• _DESCRIPTION OF THE TASK_
State, as a number alone, how many lines of the data contain the string "ConfluentSchemaRegistry".

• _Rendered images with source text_
+++++

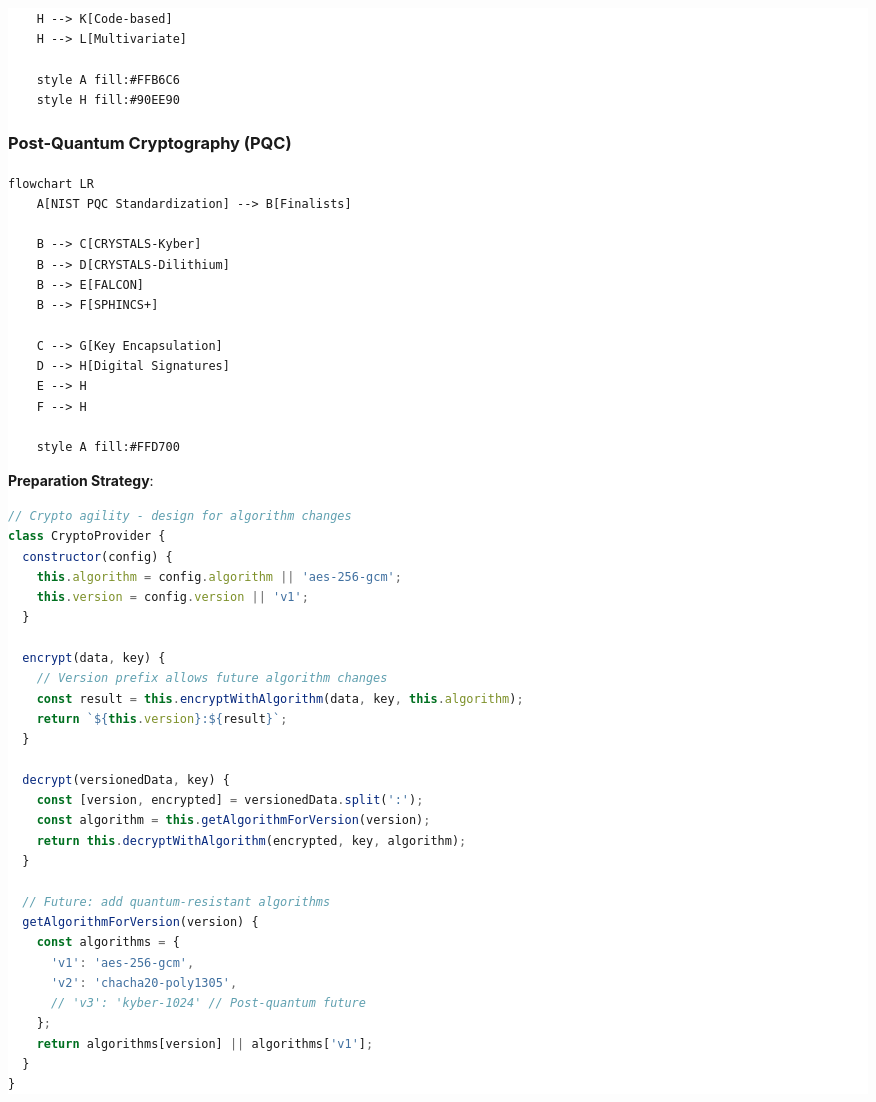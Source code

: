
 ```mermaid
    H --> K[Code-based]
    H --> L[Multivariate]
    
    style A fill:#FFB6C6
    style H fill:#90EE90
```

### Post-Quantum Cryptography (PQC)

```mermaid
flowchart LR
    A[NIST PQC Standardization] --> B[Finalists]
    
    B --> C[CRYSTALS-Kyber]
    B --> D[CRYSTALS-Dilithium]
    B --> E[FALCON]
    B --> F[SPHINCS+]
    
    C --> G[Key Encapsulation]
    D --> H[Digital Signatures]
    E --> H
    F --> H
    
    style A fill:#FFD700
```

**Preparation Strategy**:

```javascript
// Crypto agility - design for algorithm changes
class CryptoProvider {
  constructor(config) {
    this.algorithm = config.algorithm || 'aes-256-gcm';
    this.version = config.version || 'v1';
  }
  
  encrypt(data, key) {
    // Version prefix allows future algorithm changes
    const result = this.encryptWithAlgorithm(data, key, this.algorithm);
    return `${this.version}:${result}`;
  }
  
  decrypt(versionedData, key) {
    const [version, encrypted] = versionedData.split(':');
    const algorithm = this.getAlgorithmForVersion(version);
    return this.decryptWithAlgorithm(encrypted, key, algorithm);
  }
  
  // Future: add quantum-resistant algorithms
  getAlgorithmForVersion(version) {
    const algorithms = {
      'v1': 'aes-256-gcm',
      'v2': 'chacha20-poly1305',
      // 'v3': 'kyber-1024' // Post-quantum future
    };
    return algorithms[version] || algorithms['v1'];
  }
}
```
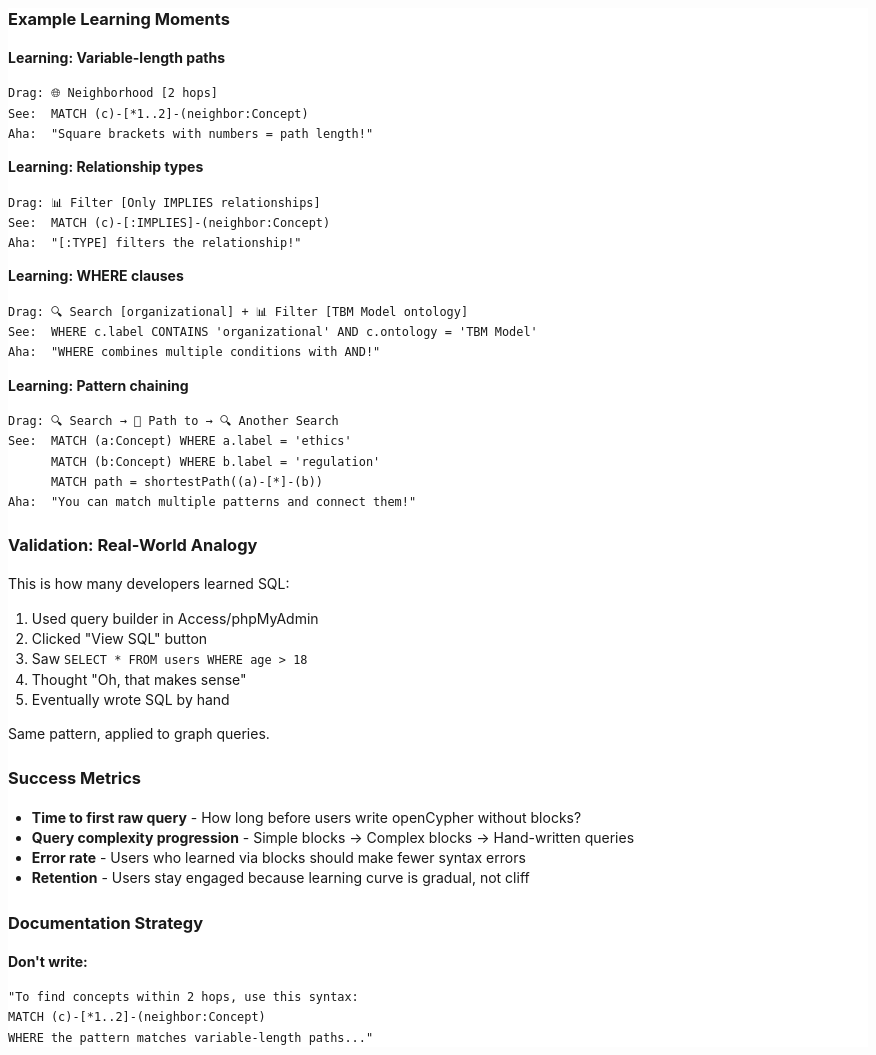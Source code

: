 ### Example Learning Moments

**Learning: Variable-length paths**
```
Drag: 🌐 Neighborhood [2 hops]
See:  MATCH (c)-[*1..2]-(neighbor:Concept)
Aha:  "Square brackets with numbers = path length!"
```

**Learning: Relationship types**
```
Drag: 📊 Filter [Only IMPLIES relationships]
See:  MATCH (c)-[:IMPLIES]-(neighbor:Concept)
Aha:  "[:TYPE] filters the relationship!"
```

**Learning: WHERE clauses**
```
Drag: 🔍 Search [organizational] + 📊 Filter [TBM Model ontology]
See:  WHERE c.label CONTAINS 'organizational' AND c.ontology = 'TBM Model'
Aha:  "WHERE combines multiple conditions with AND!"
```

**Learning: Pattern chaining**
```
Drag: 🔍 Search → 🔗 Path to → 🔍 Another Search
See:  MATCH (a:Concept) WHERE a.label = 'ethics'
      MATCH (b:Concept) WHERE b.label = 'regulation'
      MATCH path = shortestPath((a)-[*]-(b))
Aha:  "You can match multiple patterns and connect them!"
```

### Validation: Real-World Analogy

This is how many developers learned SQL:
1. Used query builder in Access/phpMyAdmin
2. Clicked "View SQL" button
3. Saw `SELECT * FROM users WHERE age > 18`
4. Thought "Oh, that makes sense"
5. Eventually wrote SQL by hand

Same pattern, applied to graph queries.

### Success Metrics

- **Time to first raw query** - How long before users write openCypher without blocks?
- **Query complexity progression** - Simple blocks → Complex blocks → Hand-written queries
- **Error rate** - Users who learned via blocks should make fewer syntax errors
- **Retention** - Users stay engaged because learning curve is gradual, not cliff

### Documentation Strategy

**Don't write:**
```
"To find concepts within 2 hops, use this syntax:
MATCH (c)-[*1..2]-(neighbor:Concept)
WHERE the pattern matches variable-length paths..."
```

+++++

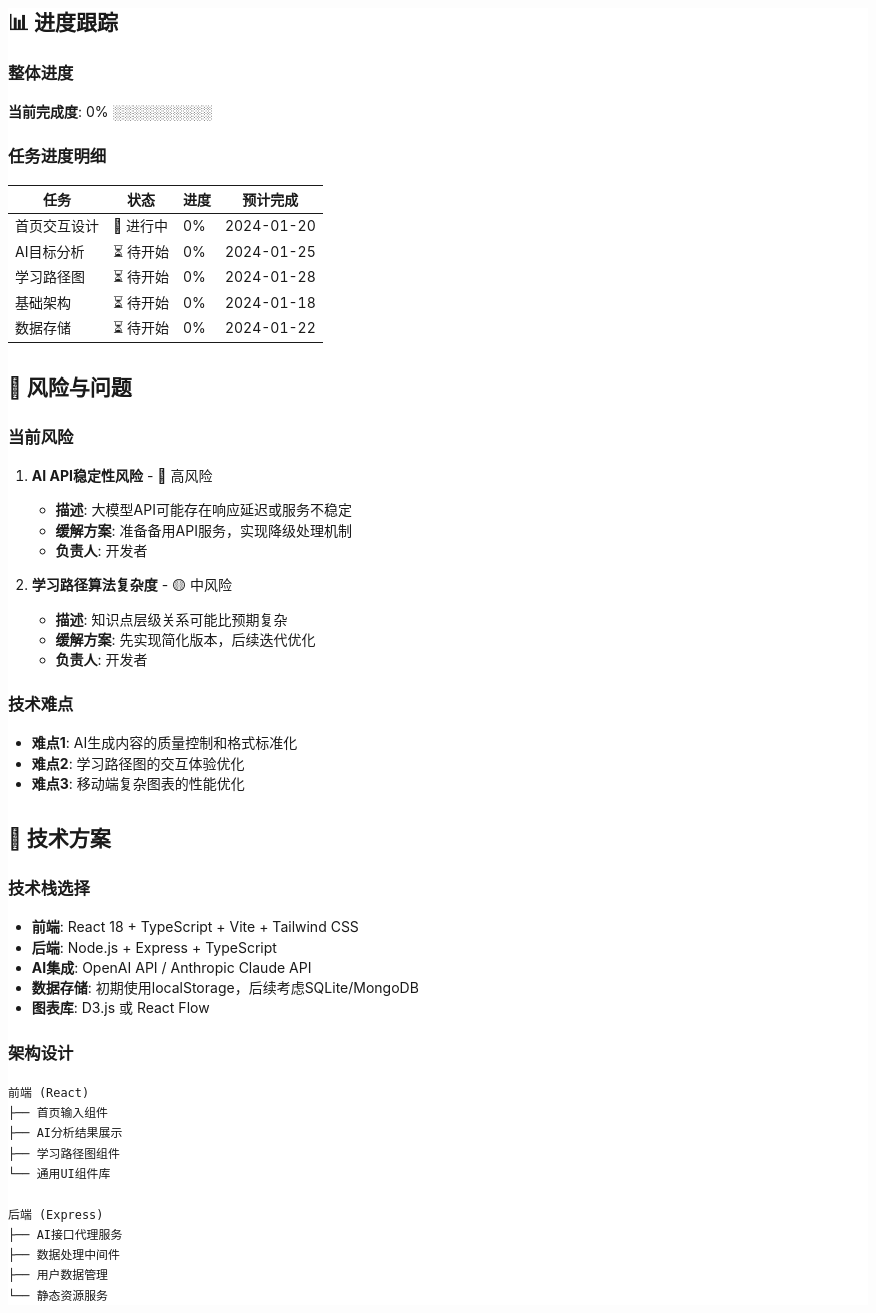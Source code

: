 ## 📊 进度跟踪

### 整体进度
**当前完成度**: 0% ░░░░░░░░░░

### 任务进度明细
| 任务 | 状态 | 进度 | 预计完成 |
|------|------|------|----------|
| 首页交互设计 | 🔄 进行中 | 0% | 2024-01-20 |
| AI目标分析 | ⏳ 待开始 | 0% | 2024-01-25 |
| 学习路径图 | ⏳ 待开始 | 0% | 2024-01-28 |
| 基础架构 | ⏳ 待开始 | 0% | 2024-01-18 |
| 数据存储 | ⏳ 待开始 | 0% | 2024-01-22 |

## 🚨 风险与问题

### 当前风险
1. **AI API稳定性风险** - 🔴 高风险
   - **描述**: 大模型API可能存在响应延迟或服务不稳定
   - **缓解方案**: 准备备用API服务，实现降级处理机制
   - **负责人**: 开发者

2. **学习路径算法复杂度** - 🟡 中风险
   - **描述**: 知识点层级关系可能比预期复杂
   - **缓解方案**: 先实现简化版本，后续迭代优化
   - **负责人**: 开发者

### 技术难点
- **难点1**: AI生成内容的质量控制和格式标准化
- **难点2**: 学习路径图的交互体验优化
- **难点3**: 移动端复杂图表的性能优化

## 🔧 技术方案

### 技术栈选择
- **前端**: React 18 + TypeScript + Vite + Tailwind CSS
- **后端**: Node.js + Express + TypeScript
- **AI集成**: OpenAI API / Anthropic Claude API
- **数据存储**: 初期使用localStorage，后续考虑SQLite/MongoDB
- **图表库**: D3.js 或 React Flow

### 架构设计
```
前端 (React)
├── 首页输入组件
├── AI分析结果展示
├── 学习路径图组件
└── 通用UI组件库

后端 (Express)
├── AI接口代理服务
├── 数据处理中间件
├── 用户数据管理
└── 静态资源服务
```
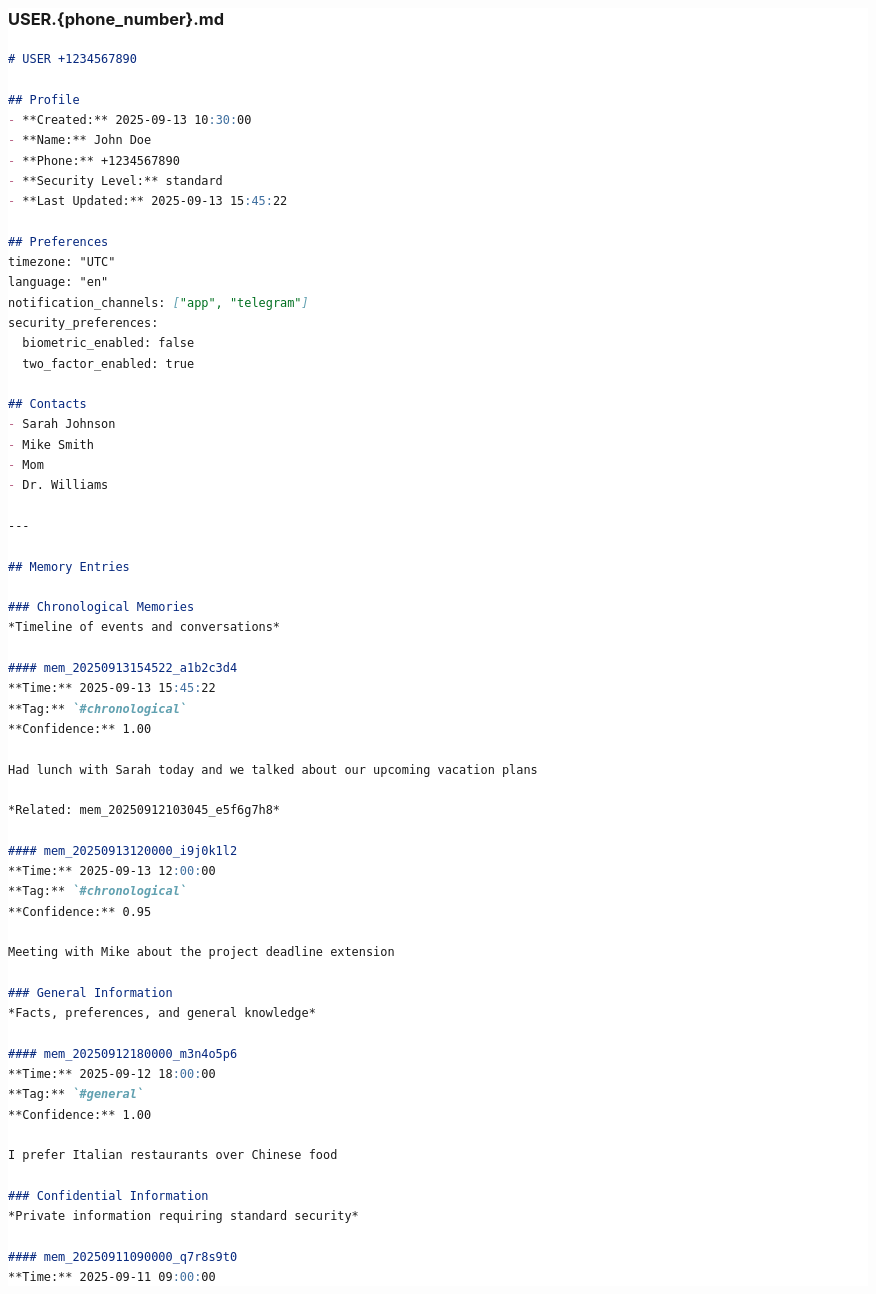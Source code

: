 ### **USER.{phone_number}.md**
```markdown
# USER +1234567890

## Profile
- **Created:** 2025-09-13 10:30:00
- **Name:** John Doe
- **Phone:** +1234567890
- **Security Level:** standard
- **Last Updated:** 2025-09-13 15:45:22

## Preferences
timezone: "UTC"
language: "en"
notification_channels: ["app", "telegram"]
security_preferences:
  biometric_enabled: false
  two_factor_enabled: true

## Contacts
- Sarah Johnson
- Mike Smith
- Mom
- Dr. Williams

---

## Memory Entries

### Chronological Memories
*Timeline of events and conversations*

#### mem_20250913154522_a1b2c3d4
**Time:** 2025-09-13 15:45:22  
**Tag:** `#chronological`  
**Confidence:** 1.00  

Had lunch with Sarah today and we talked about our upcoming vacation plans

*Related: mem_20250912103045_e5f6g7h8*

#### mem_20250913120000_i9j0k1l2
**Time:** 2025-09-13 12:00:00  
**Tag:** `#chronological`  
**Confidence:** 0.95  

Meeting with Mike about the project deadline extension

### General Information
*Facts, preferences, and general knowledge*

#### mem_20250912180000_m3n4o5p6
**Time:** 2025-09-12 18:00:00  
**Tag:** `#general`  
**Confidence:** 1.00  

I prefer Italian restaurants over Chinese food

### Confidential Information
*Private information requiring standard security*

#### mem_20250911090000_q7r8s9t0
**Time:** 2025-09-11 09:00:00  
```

+++++

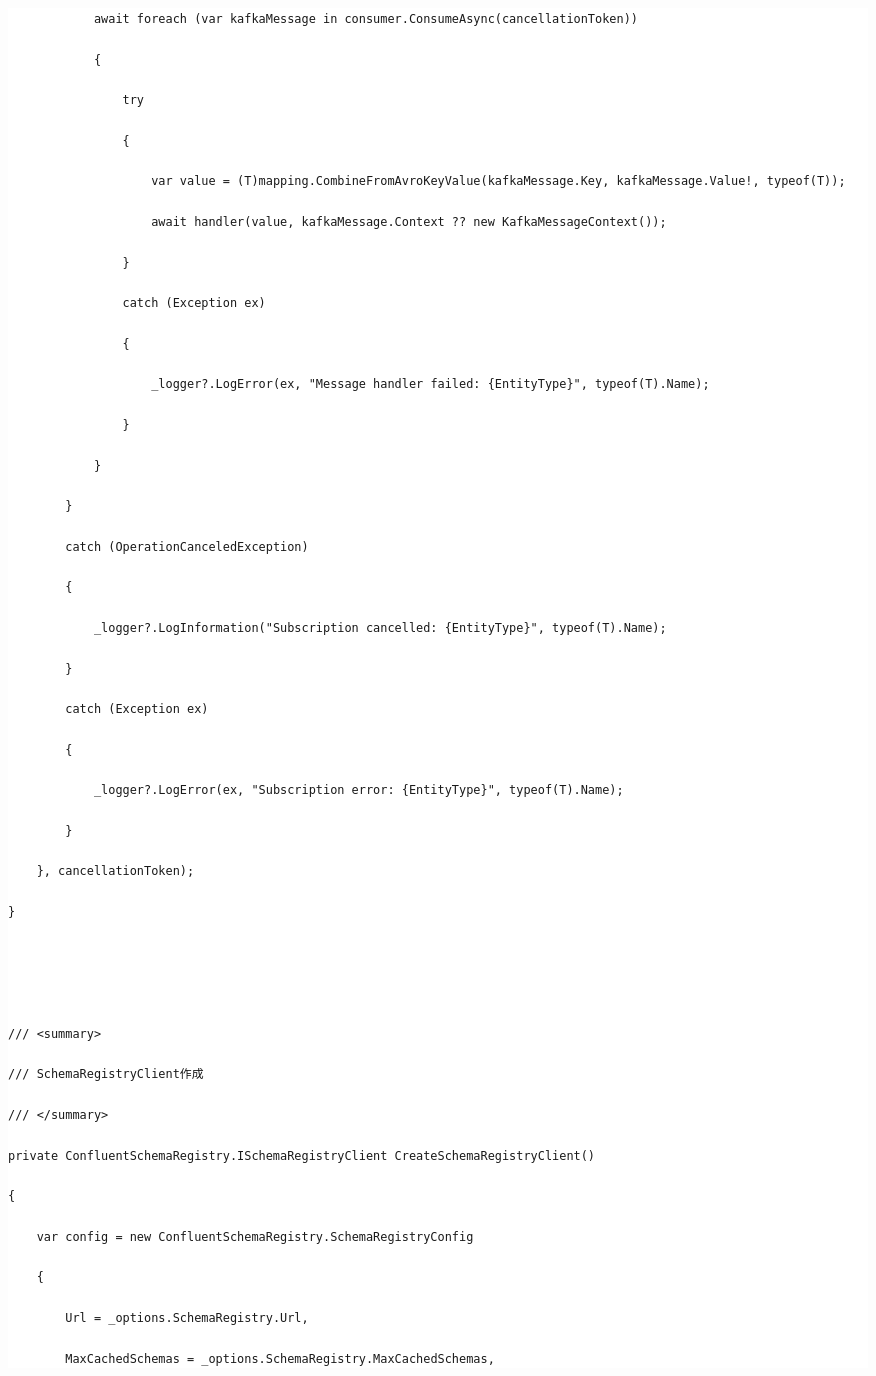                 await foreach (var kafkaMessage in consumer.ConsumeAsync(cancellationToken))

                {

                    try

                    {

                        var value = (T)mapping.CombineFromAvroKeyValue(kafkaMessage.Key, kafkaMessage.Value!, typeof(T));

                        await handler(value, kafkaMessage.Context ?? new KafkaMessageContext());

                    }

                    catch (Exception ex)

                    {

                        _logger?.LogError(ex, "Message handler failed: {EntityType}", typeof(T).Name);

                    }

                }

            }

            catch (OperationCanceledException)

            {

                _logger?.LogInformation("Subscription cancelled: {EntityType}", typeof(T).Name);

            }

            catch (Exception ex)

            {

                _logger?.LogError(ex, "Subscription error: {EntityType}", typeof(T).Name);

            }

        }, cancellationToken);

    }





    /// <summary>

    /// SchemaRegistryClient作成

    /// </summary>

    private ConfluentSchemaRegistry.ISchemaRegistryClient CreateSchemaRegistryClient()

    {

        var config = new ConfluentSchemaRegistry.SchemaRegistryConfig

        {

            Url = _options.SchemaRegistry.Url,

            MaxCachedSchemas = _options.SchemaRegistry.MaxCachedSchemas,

+++++

• _ANSWER SECTION_
2